The lining of a basket, especially one without a lid, is going to get dusty. The nozzle attachment to your vacuum cleaner can clean up most of it, but there's nothing like being able to remove the lining and wash it. If you're lining a basket that will transport food or a sewing basket that will set out, consider one of these alternatives to gluing.
This particular method works best if your basket top is level. You will also have to sew the bottom on, rather than gluing it, of course.
Get a strip of self-gripping fasteners long enough to encircle the entire top of your basket. Glue the hook, or stiff, half to your basket top. Don't put the hook half on your lining or everything in your wash will stick to it when you put it in the washer. You can sometimes find adhesive-backed fasteners that will save the trouble of gluing. You will still have to sew the half to the lining since the adhesive may not hold in the wash.

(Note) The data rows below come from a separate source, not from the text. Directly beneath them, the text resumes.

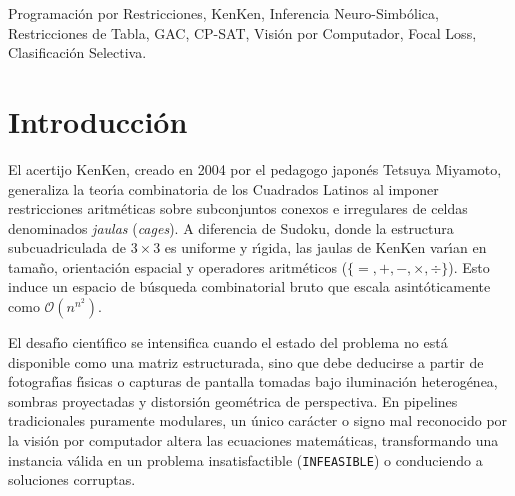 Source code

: \documentclass[conference]{IEEEtran}
\begin{document}
\begin{IEEEkeywords}
Programaci\'on por Restricciones, KenKen, Inferencia Neuro-Simb\'olica, Restricciones de Tabla, GAC, CP-SAT, Visi\'on por Computador, Focal Loss, Clasificaci\'on Selectiva.
\end{IEEEkeywords}

\section{Introducci\'on}
El acertijo KenKen, creado en 2004 por el pedagogo japon\'es Tetsuya Miyamoto, generaliza la teor\'{\i}a combinatoria de los Cuadrados Latinos al imponer restricciones aritm\'eticas sobre subconjuntos conexos e irregulares de celdas denominados \textit{jaulas} (\textit{cages}). A diferencia de Sudoku, donde la estructura subcuadriculada de $3 \times 3$ es uniforme y r\'{\i}gida, las jaulas de KenKen var\'{\i}an en tama\~no, orientaci\'on espacial y operadores aritm\'eticos ($\{=, +, -, \times, \div\}$). Esto induce un espacio de b\'usqueda combinatorial bruto que escala asint\'oticamente como $\mathcal{O}(n^{n^2})$.

El desaf\'{\i}o cient\'{\i}fico se intensifica cuando el estado del problema no est\'a disponible como una matriz estructurada, sino que debe deducirse a partir de fotograf\'{\i}as f\'{\i}sicas o capturas de pantalla tomadas bajo iluminaci\'on heterog\'enea, sombras proyectadas y distorsi\'on geom\'etrica de perspectiva. En pipelines tradicionales puramente modulares, un \'unico car\'acter o signo mal reconocido por la visi\'on por computador altera las ecuaciones matem\'aticas, transformando una instancia v\'alida en un problema insatisfactible (\texttt{INFEASIBLE}) o conduciendo a soluciones corruptas.
\end{document}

Turn the top edge of your lining under. Sew the soft half of the fastener to the lining, leaving a little of the folded edge above the fastener. This will help to hide the edge of the fastener itself. Sewing a round of ruffle to the top before you add the fastener will help even more.
Another alternative is to make an extension to your lining that comes over the lip of your basket and ties on the outside. This method works best with baskets that have level tops. You can make your lining to accommodate handles and lids.
Make your lining in the usual way, sewing the bottom to the side piece. Measure the outside circumference of your basket. If you have a bow handle on your basket, you will cut two extensions and tie them together beneath the bases of the handle. If your basket has a lid, measure around the basket up to either side of the hinge. Add ½″ on each side of your extension pieces for hems. Two side handles will be dealt with later; measure your extension as if they aren't there.
Determine how far you want your lining to extend down the outside of your basket. Add 1″ for a bottom casing, ½″ for a top seam allowance and a little more for the thickness of the basket itself.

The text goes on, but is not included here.